The Age of Steam has passed, but fortunately a few of the old giants live on. Union Pacific's No. 844 is one of those lucky locomotives and the last of its kind.
The great locomotive is the third largest steam engine and the second largest engine still in operation. The last steam locomotive built for the Union Pacific Railroad, it has been in service since December 1944.
Since 844 and its brethren were intended primarily for passenger and high speed freight service, it was built to be relatively fast, with a top speed of 110 miles per hour. The giant locomotive pulled such famous trains as the Los Angeles Limited, Portland Rose, Challenger, and the Overland Limited.
Eventually, diesels assumed all passenger train duties for the Union Pacific Railroad. The aging locomotive was then placed into freight service in Nebraska between 1947 and 1959. It narrowly avoided being scrapped in 1960, but instead was saved for special service. It was then moved into the roundhouse in Cheyenne, Wyoming, which has been its home since 1960.

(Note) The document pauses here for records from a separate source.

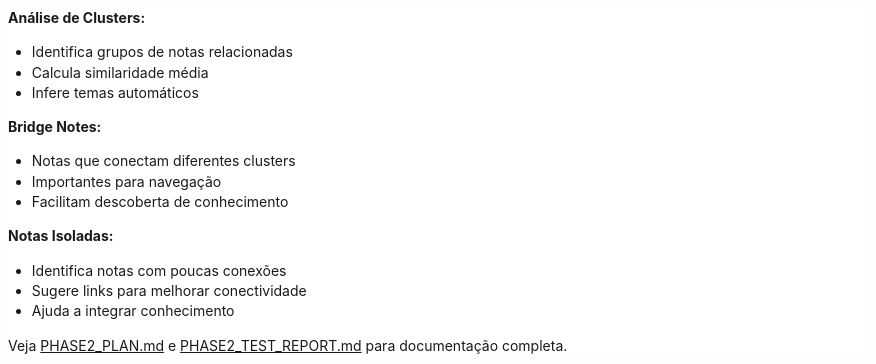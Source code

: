 **Análise de Clusters:**
- Identifica grupos de notas relacionadas
- Calcula similaridade média
- Infere temas automáticos

**Bridge Notes:**
- Notas que conectam diferentes clusters
- Importantes para navegação
- Facilitam descoberta de conhecimento

**Notas Isoladas:**
- Identifica notas com poucas conexões
- Sugere links para melhorar conectividade
- Ajuda a integrar conhecimento

Veja [PHASE2_PLAN.md](PHASE2_PLAN.md) e [PHASE2_TEST_REPORT.md](PHASE2_TEST_REPORT.md) para documentação completa.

There is some confusion among railfans about the big Northern's real number. This was caused when an extra "4" was added to its number in 1962 to distinguish it from a a new diesel fleet which were numbered in the 800s. When the diesel was retired in June 1989, the extra number was removed and the old locomotive was restored to its rightful number.
Since its retirement, the great locomotive has served as Union Pacific's goodwill ambassador, making appearances at events throughout the west. It was present at the opening of California's State Railroad Museum in Sacramento, graced the 1984 World's Fair in New Orleans, among others. One of most eagerly awaited events at Denver's annual National Western Stock Show is the arrival of No. 844 from Cheyenne, Wyoming. Railfans line up along the track to greet the giant engine, and a lucky few have tickets for the excursion back to Laramie, which takes it over the legendary Sherman Hill between Cheyenne and Laramie, Wyoming.
This great locomotive was the last of 45 steam engines known as the Northern type built at the American Locomotive Company at Schenectady, New York. Its wheel arrangement is 4-8-4, and it is rated at 4,600 horsepower. Its eight driving wheels are 80 inches in diameter. It is capable of generating 80,000 pounds of steam per hour with a steam pressure of 300 lbs psi (pounds per square inch). The Northern locomotives were originally built to burn coal, but were converted in 1946 to burn fuel oil. Together, the locomotive and its tender weigh 450 tons when loaded with water and fuel.
Locomotive No. 844 has accumulated a total of over 1.7 million miles, mostly while in active service. Now it travels the country as a living memorial to an earlier time in our country's history.